= Suicide of Alice Figueiredo =

2015 suicide

Alice Figueiredo was a 22-year-old woman who died by suicide at Goodmayes Hospital, a secure mental health hospital in London on 7 July 2015.

== Background ==
Figueiredo was first admitted to the Hepworth Ward in May 2012, diagnosed with a non-specific eating disorder and bipolar affective disorder. During her time on the ward, staff failed to remove plastic items from the communal toilets or keep them locked. She was re-admitted to Hepworth Ward in February 2015 after a community worker became concerned for her wellbeing. She had attempted to self harm 39 times in five months including 18 times with plastic bags.
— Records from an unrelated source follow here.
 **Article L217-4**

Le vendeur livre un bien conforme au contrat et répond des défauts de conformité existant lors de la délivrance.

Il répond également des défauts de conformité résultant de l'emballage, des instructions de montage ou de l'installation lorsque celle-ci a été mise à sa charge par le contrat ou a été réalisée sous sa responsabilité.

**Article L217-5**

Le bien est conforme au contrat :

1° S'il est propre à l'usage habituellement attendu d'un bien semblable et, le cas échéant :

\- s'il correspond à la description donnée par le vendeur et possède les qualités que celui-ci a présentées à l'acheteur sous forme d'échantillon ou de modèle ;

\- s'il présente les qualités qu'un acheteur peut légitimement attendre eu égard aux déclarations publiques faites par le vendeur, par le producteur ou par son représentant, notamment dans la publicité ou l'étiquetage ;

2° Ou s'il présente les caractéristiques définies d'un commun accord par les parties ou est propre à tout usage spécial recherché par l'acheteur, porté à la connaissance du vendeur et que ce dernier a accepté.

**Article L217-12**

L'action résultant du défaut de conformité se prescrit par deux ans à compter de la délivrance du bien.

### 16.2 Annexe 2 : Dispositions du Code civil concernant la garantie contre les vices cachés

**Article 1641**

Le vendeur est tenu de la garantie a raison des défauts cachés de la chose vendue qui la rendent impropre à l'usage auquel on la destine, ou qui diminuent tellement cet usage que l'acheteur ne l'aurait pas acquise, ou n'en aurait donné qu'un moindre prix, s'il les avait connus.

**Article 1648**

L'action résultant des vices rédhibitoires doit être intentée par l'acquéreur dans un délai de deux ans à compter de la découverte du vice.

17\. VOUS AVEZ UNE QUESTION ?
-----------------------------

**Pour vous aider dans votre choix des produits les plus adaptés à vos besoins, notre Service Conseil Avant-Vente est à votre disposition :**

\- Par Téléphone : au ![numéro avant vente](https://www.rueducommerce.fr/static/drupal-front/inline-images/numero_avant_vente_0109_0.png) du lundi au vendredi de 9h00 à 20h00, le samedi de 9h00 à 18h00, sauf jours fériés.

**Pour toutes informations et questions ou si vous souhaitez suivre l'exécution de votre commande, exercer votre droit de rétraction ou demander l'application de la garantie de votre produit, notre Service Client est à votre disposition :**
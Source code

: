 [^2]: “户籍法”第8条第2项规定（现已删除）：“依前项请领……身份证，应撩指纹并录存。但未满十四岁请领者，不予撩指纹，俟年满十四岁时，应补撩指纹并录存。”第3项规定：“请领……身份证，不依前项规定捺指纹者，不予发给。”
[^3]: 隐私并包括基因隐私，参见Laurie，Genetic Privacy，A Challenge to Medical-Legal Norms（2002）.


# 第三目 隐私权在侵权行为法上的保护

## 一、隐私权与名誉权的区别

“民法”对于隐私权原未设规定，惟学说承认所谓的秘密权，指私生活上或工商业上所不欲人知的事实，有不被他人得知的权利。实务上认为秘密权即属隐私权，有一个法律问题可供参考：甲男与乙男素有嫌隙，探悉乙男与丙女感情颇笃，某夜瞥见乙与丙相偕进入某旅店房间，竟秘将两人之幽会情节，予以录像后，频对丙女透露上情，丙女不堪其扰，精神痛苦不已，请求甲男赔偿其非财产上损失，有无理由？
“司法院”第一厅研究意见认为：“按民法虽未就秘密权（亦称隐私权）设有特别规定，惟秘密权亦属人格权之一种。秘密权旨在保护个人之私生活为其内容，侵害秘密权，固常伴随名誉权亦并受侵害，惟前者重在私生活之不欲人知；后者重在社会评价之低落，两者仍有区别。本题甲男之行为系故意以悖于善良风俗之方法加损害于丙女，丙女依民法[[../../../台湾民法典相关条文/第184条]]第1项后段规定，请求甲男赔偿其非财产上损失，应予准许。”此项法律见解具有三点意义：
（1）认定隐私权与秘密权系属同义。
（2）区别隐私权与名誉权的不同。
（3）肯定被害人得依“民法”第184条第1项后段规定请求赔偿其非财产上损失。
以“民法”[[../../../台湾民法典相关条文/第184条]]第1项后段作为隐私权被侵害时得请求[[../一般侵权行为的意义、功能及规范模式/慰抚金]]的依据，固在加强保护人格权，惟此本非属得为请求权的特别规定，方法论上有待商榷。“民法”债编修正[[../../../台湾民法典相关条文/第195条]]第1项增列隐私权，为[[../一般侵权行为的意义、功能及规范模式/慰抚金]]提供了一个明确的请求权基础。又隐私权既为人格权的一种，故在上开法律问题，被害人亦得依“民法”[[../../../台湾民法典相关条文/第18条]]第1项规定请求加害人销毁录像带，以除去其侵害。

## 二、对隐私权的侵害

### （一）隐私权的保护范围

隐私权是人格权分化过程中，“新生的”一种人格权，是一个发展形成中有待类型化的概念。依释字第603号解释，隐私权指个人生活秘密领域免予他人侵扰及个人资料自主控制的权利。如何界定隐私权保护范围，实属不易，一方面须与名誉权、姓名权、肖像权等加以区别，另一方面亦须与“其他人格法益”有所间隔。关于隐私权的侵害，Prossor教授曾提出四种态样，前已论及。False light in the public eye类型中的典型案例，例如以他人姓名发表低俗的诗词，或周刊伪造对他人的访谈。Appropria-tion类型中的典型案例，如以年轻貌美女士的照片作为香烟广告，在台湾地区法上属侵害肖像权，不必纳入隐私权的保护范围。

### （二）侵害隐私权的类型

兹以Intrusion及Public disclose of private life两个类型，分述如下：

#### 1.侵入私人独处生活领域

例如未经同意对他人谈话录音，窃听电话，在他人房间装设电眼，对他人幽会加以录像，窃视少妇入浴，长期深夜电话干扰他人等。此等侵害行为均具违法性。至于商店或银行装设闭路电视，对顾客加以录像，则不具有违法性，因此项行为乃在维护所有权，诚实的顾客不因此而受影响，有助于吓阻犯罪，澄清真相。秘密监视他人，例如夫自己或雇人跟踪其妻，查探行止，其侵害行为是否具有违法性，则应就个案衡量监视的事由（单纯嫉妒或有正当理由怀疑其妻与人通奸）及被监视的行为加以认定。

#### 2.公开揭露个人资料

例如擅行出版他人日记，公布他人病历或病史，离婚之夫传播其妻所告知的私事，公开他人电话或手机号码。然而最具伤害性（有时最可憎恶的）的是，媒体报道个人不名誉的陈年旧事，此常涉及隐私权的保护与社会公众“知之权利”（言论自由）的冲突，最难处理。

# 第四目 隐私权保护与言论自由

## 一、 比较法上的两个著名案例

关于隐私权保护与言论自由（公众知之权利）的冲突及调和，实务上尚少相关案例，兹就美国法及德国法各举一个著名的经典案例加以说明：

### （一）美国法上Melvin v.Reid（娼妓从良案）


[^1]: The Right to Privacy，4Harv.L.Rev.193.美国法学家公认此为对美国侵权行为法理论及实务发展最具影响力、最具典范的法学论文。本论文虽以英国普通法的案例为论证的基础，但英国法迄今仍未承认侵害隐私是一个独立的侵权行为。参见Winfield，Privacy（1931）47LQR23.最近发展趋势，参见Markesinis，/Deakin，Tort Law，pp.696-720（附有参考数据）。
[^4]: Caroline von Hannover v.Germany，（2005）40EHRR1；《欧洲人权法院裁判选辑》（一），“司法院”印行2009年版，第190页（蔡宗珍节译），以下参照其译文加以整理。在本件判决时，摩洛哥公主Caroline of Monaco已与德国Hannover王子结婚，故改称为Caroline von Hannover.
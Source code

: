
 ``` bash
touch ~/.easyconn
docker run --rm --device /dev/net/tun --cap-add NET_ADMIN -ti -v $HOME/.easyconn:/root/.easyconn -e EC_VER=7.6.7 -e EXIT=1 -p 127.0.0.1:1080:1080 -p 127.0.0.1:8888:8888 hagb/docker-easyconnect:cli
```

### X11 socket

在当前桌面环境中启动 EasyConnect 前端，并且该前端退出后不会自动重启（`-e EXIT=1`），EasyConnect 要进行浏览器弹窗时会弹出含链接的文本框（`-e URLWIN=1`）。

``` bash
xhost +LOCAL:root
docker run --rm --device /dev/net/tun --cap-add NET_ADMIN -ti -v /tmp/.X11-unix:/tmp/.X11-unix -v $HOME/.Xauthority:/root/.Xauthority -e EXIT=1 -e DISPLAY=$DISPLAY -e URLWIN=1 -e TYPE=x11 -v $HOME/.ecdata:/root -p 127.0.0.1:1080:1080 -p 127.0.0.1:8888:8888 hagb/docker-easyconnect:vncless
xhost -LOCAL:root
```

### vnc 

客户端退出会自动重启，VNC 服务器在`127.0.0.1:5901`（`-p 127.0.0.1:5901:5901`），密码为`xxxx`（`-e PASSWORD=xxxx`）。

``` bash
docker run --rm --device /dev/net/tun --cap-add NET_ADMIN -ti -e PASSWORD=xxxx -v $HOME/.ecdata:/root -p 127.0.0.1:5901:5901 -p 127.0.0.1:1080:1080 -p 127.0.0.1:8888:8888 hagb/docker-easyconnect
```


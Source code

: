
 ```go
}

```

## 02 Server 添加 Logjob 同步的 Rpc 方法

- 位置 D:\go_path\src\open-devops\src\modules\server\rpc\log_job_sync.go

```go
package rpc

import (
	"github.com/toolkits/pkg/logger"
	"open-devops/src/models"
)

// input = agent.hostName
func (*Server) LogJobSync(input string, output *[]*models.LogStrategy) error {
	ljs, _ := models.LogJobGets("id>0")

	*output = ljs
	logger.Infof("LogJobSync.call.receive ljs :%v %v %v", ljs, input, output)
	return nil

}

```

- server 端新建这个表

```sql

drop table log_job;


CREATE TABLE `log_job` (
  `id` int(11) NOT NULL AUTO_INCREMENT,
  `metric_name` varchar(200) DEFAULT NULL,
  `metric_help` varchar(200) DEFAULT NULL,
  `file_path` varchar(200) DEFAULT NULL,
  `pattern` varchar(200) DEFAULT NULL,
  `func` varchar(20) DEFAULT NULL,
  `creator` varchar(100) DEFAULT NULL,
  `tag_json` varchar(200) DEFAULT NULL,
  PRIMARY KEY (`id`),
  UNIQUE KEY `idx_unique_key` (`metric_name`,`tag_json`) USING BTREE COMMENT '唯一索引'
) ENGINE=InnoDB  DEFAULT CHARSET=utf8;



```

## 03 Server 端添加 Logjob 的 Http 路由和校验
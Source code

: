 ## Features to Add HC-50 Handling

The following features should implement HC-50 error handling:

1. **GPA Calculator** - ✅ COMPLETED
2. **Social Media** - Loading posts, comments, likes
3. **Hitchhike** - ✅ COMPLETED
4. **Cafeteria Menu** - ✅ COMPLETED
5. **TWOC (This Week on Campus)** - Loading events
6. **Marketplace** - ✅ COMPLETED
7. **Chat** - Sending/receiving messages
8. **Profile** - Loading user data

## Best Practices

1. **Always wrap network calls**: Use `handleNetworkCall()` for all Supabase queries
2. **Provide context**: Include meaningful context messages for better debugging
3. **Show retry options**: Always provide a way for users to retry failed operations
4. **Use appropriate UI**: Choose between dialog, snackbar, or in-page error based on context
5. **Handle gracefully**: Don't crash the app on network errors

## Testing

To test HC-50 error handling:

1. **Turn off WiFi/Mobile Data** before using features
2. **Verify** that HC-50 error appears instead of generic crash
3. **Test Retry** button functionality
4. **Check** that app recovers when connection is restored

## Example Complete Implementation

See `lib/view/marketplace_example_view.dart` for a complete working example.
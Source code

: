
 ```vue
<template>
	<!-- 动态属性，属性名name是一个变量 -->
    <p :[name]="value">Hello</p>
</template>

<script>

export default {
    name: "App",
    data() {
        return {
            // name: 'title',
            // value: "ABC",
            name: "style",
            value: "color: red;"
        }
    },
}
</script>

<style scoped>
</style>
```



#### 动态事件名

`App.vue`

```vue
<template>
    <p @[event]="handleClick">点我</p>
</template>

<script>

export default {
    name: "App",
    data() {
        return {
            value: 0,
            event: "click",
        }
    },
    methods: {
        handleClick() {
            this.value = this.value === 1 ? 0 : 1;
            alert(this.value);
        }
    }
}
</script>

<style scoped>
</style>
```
During her admission in hospital she was also treated badly by other patients. One punched her in the face and another had goaded her into committing suicide.

== Incident ==
Figueiredo committed suicide with a plastic bag on 7 July 2015. Violet Storey had worked on the ward between 2011 and retired in 2016. She had gotten to know Figueiredo well. She described how on the night she died, her observation levels had been lowered. Storey found Figueiredo's room empty and searched the ward for her, eventually finding her in a communal toilet. She attempted to resuscitate her. Paramedics arrived and took her to another hospital where she later died.

== Investigation ==
The investigation into Figueiredo's death began in 2016 but charges were not brought until September 2023.

== Trial ==
The first corporate manslaughter trial collapsed in 2016 after a judge ruled there was no case to answer.

On 11 November 2025, after a seven-month trial, NHS ward manager Benjamin Aninakwa was sentenced at the Old Bailey to a six month suspended prison sentence and 300 hours of unpaid work and North East London NHS Foundation Trust (NELFT) was fined £565,000 over health and safety breach and £200,000 costs by Judge Richard Marks after the jury found that NELFT and Aninakwa did not do enough to prevent Figueiredo from taking her life.

NELFT was cleared of corporate manslaughter but instead was found guilty of failing to ensure health and safety of non-employees and Aninakwa was found not guilty of manslaughter by gross negligence but was found guilty of failing to take reasonable care for the health and safety of patients on the ward.

The trial included the joint-longest jury deliberation in English legal history. lasting 24 days to reach all verdicts.

== Reactions ==
Alice's mother Jane Figueiredo said that they had been treated with "dismissive contempt, belittling and playing down" their "well-founded" concerns in 2015. Alice's stepfather, Max called upon Wes Streeting to "hold these trust managers to account". Wes Streeting remarked "I'm very aware of NELFT not least because NELFT has and continues to appear in the headlines for providing really poor guality care".